Alexia Kelley is the president and CEO of FADICA (Foundations and Donors Interested in Catholic Activities). Prior to that appointment, she was deputy director and senior advisor in the White House Office of Faith-based and Neighborhood Partnerships, as well as former director of the Department of Health and Human Services' Center for Faith-Based and Neighborhood Partnerships. She was the principal founder and executive director of Catholics in Alliance for the Common Good.

==Education and career==
Kelley graduated with a B.A. in Religion with honors from Haverford College in 1989. Her thesis focused on the writings and speeches of the Quaker abolitionist and suffragist Lucretia Mott. After college, she worked at the Friends Committee on National Legislation (FCNL) in Washington, D.C., a Quaker social justice lobby and one of the oldest ecumenical lobby organizations in the United States. From there, she attended Harvard Divinity School, graduating in 1993 with a Master of Theological Studies.

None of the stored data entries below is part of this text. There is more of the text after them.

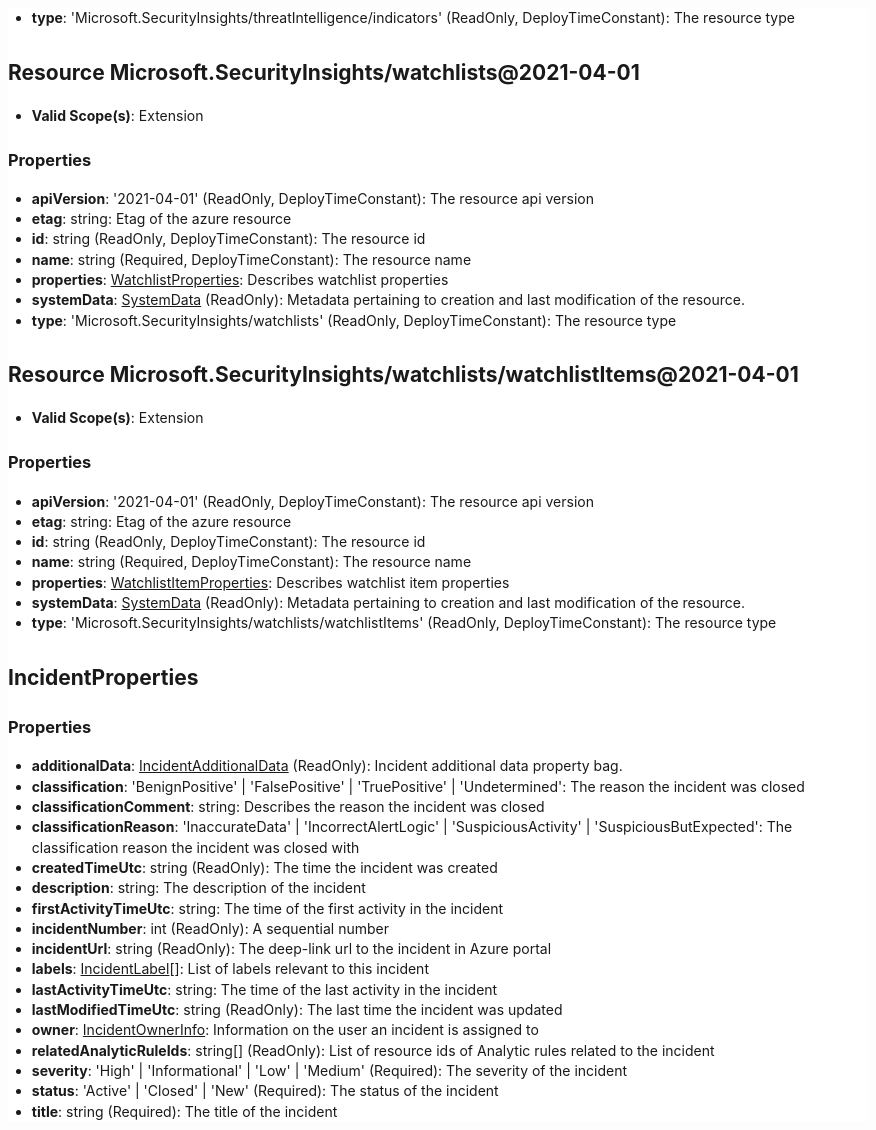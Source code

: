 * **type**: 'Microsoft.SecurityInsights/threatIntelligence/indicators' (ReadOnly, DeployTimeConstant): The resource type

## Resource Microsoft.SecurityInsights/watchlists@2021-04-01
* **Valid Scope(s)**: Extension
### Properties
* **apiVersion**: '2021-04-01' (ReadOnly, DeployTimeConstant): The resource api version
* **etag**: string: Etag of the azure resource
* **id**: string (ReadOnly, DeployTimeConstant): The resource id
* **name**: string (Required, DeployTimeConstant): The resource name
* **properties**: [WatchlistProperties](#watchlistproperties): Describes watchlist properties
* **systemData**: [SystemData](#systemdata) (ReadOnly): Metadata pertaining to creation and last modification of the resource.
* **type**: 'Microsoft.SecurityInsights/watchlists' (ReadOnly, DeployTimeConstant): The resource type

## Resource Microsoft.SecurityInsights/watchlists/watchlistItems@2021-04-01
* **Valid Scope(s)**: Extension
### Properties
* **apiVersion**: '2021-04-01' (ReadOnly, DeployTimeConstant): The resource api version
* **etag**: string: Etag of the azure resource
* **id**: string (ReadOnly, DeployTimeConstant): The resource id
* **name**: string (Required, DeployTimeConstant): The resource name
* **properties**: [WatchlistItemProperties](#watchlistitemproperties): Describes watchlist item properties
* **systemData**: [SystemData](#systemdata) (ReadOnly): Metadata pertaining to creation and last modification of the resource.
* **type**: 'Microsoft.SecurityInsights/watchlists/watchlistItems' (ReadOnly, DeployTimeConstant): The resource type

## IncidentProperties
### Properties
* **additionalData**: [IncidentAdditionalData](#incidentadditionaldata) (ReadOnly): Incident additional data property bag.
* **classification**: 'BenignPositive' | 'FalsePositive' | 'TruePositive' | 'Undetermined': The reason the incident was closed
* **classificationComment**: string: Describes the reason the incident was closed
* **classificationReason**: 'InaccurateData' | 'IncorrectAlertLogic' | 'SuspiciousActivity' | 'SuspiciousButExpected': The classification reason the incident was closed with
* **createdTimeUtc**: string (ReadOnly): The time the incident was created
* **description**: string: The description of the incident
* **firstActivityTimeUtc**: string: The time of the first activity in the incident
* **incidentNumber**: int (ReadOnly): A sequential number
* **incidentUrl**: string (ReadOnly): The deep-link url to the incident in Azure portal
* **labels**: [IncidentLabel](#incidentlabel)[]: List of labels relevant to this incident
* **lastActivityTimeUtc**: string: The time of the last activity in the incident
* **lastModifiedTimeUtc**: string (ReadOnly): The last time the incident was updated
* **owner**: [IncidentOwnerInfo](#incidentownerinfo): Information on the user an incident is assigned to
* **relatedAnalyticRuleIds**: string[] (ReadOnly): List of resource ids of Analytic rules related to the incident
* **severity**: 'High' | 'Informational' | 'Low' | 'Medium' (Required): The severity of the incident
* **status**: 'Active' | 'Closed' | 'New' (Required): The status of the incident
* **title**: string (Required): The title of the incident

Following graduate school, Kelley worked for the Catholic Campaign for Human Development, a national Catholic anti-poverty initiative, for nearly a decade. During her tenure at CCHD, Kelley co-edited Living the Catholic Social Tradition: Cases and Commentary with Dr. Kathleen Maas Weigert. The book profiles community organizing projects across the country that had received support from CCHD, and it explores the principles of the Catholic social tradition that undergird support and participation in such projects.

Following her tenure at CCHD, Kelley worked for three years at Environmental Resources Trust (ERT), a business unit of the non-profit organization Winrock International dedicated to promoting renewable energy development and climate change mitigation. There she worked on renewable energy policy and development projects, including a partnership between ERT and Verdant Power.

In the fall of 2004, she took a leave from ERT from to serve as religious outreach director for the Democratic National Committee on the John Kerry campaign. She assisted in outreach to faith communities for the Kerry campaign. In 2005, she co-founded Catholics in Alliance for the Common Good, a faith-based organization that works to promote the Catholic social justice tradition and Catholic support for social justice issues such as health care reform, economic justice, peace, and labor rights.

Kelley co-authored A Nation for All: How the Catholic Vision of the Common Good Can Save America from the Politics of Division with Catholics United director Chris Korzen. The book, published in July 2008, reintroduced the concept of the common good into the national dialogue on faith and politics, as both a uniquely Catholic and American principle.